Per un cantiere completato, ce n’è un altro che va avanti fra mille polemiche. Dopo un restyling durato quasi quattro mesi, ieri è stato riconsegnato alla città il parcheggio di via Michelangelo totalmente restaurato. Ci sono 166 posti auto, a fronte dei soli 150 prima disponibili, di cui 4 destinati ai disabili e 23 gratuiti per i motorini. «I lavori, per 111 mila euro - ha spiegato il sindaco Mascia al taglio del nastro - hanno compreso il rifacimento della pavimentazione stradale, della segnaletica, dei marciapiedi, della rete di raccolta di acque piovane nonché l'istallazione di un impianto di illuminazione e la realizzazione di un pozzo che qui permetterà di irrigare le aree verdi con acqua del sottosuolo».
Un’opera che, assicura Mascia, sarà molto apprezzata dai cittadini, così come lo saranno «altre frecce al nostro arco pronte per essere scoccate prima delle elezioni»: in arrivo le inaugurazioni di corso Vittorio, di piazza Muzii e del parco dell’ex caserma Cocco.
Intanto, però, esplode la polemica su una delle opere più contestate degli ultimi anni: il Filò, cioè la filovia sulla strada parco. Ieri sono partite le opere di tesatura dei cavi elettrici per la filovia.

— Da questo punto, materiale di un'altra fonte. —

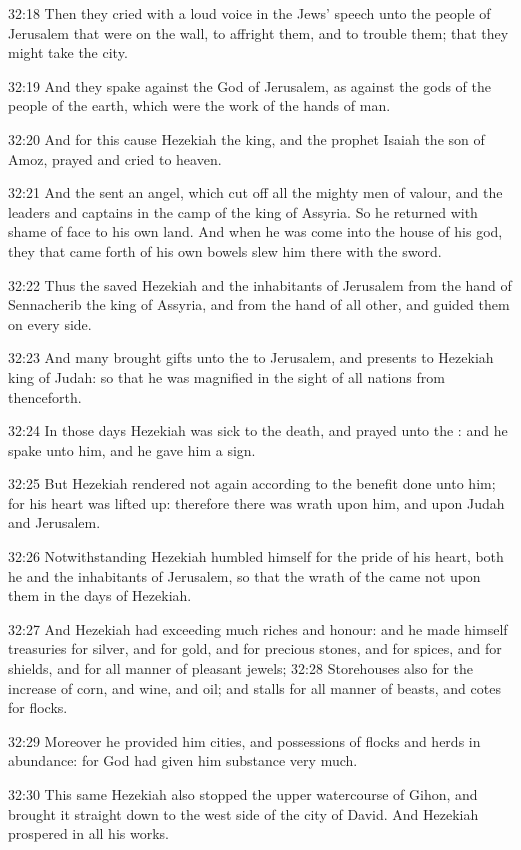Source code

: 32:18 Then they cried with a loud voice in the Jews' speech unto the people of Jerusalem that were on the wall, to affright them, and to trouble them; that they might take the city.

32:19 And they spake against the God of Jerusalem, as against the gods of the people of the earth, which were the work of the hands of man.

32:20 And for this cause Hezekiah the king, and the prophet Isaiah the son of Amoz, prayed and cried to heaven.

32:21 And the \LORD sent an angel, which cut off all the mighty men of valour, and the leaders and captains in the camp of the king of Assyria. So he returned with shame of face to his own land. And when he was come into the house of his god, they that came forth of his own bowels slew him there with the sword.

32:22 Thus the \LORD saved Hezekiah and the inhabitants of Jerusalem from the hand of Sennacherib the king of Assyria, and from the hand of all other, and guided them on every side.

32:23 And many brought gifts unto the \LORD to Jerusalem, and presents to Hezekiah king of Judah: so that he was magnified in the sight of all nations from thenceforth.

32:24 In those days Hezekiah was sick to the death, and prayed unto the \LORD: and he spake unto him, and he gave him a sign.

32:25 But Hezekiah rendered not again according to the benefit done unto him; for his heart was lifted up: therefore there was wrath upon him, and upon Judah and Jerusalem.

32:26 Notwithstanding Hezekiah humbled himself for the pride of his heart, both he and the inhabitants of Jerusalem, so that the wrath of the \LORD came not upon them in the days of Hezekiah.

32:27 And Hezekiah had exceeding much riches and honour: and he made himself treasuries for silver, and for gold, and for precious stones, and for spices, and for shields, and for all manner of pleasant jewels; 32:28 Storehouses also for the increase of corn, and wine, and oil; and stalls for all manner of beasts, and cotes for flocks.

32:29 Moreover he provided him cities, and possessions of flocks and herds in abundance: for God had given him substance very much.

32:30 This same Hezekiah also stopped the upper watercourse of Gihon, and brought it straight down to the west side of the city of David.  And Hezekiah prospered in all his works.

Il sindaco Mascia ha inviato immediatamente una lettera alla Gtm e all’impresa Balfour Beatty per avere chiarimenti in merito al rispetto delle condizioni di sicurezza nello svolgimento delle opere, dato che sembra che non saranno più necessari quei provvedimenti sul traffico che avevano spinto il sindaco a negare l’autorizzazione ai lavori. «Premesso che continuo a non comprendere la fretta della Gtm, che rifiuta di attendere il 19 giugno, quando è previsto il pronunciamento del Tar sul cantiere - ha detto ancora il sindaco -, esigo un piano di sicurezza, altrimenti potrei adottare ordinanze a tutela degli operai e della cittadinanza». Per Loredana Di Paola, candidata sindaco di “Pescara, l'altracittà”, si tratta di «un vero e proprio atto di arroganza elettorale, che non tiene conto neanche della sicurezza e dell’incolumità pubblica, aspetti che ricadono sull’esclusiva responsabilità del Comune».